Glitters and Heavy hitters

As is the practice, let’s review those last posts and see to what extent they could be mistaken for the genre I’ve mentioned. Given that we have already acknowledged that attempting to ape existing works in order to get it right or seem authentic is not a good approach for us, there is only so much change the songwriter needs to make to accommodate such urges.

We could ask Alvin or Ziggy using cut up method or something more Glitter than Gary but I haven’t got time for dress-ups. The priority for the lyricist is in taking the song where it needs to go. The choice is upfront in deciding a title or seizing on some passing scrap and building from it, after that you are going to see it form its own way.

I don’t know about you but I’m not that fascinated with the one time glitter rock to spend too much time ‘getting it right’. The thing to do is conjure it all up on your music carriage service of choice.

Ever So Slightly is a tongue twister; a dash through sibilance is a challenge or else a distraction for the singer, especially if they’re also playing a musical instrument. And this is antithetic to the whole ‘Come on come on’ that plays so well with the lads.

Stop You in Your Tracks is the same. It might form the basis for a symphonic metal beast but it’s not going to play well for the hairy biker you got to sing nor the swaying crowd.
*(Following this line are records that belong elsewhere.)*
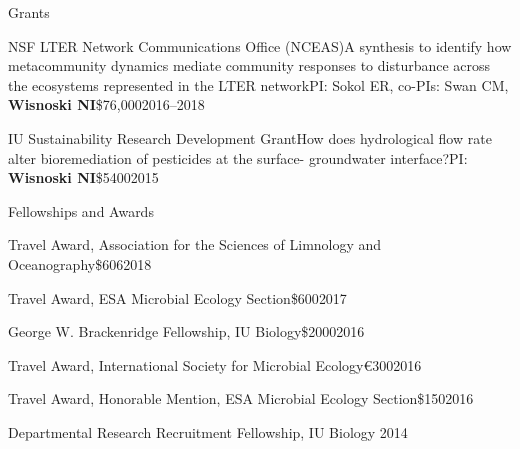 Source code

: \documentclass{resume} %
\begin{document}
\begin{rSection}{Grants}

\begin{Grant}{NSF LTER Network Communications Office (NCEAS)}{A synthesis to identify how metacommunity dynamics mediate community responses to disturbance across the ecosystems represented in the LTER network}{PI: Sokol ER, co-PIs: Swan CM, {\bf Wisnoski NI}}{\$76,000}{2016--2018}
\end{Grant}

\begin{Grant}{IU Sustainability Research Development Grant}{How does hydrological flow rate alter bioremediation of pesticides at the surface- groundwater interface?}{PI: {\bf Wisnoski NI}}{\$5400}{2015}
\end{Grant}

\end{rSection}

\bigskip


\begin{rSection}{Fellowships and Awards}

\begin{Award}{Travel Award, Association for the Sciences of Limnology and Oceanography}{\$606}{2018}
\end{Award}

\begin{Award}{Travel Award, ESA Microbial Ecology Section}{\$600}{2017}
\end{Award}

\begin{Award}{George W. Brackenridge Fellowship, IU Biology}{\$2000}{2016}
\end{Award}

\begin{Award}{Travel Award, International Society for Microbial Ecology}{\euro{}300}{2016}
\end{Award}

\begin{Award}{Travel Award, Honorable Mention, ESA Microbial Ecology Section}{\$150}{2016}
\end{Award}

\begin{Award}{Departmental Research Recruitment Fellowship, IU Biology}{ }{2014}
\end{Award}

\end{rSection}
\end{document}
Both look, for all their other traits, like poems to read on the page. The very decision to use the homonym means it will be extraordinarily hard to convey through a microphone, especially if you’re yelling and screaming or using a vocal pitch that is accentuated over playing to subtlety in meaning.

If we accept the fact that the songs aren’t bad, the only further observation of interest is what this highlights in the genres. Allowing that they all serve some purpose, be they crass or deluded, repetitive in uninteresting ways, it’s only to note mildly that no metal, be it doom metal, death metal, hair metal, power metal, black metal, thrash metal, dark ambient metal, gothic metal                               has started out vocally with ‘The fuddling of the feat to disappear’ nor fuddling of feet for that matter. Not to be critical of the many forms of metal which are musically dexterous, the wordplay here, which might be imperative in some alternative rock, just strips the impact that a more simply worded message would have.

So what do we gain from this trawl through the genres? The need to nod to fashion for our glam and glitter and to darkness and betrayal for our more metallic tinge, drove the direction of these songs.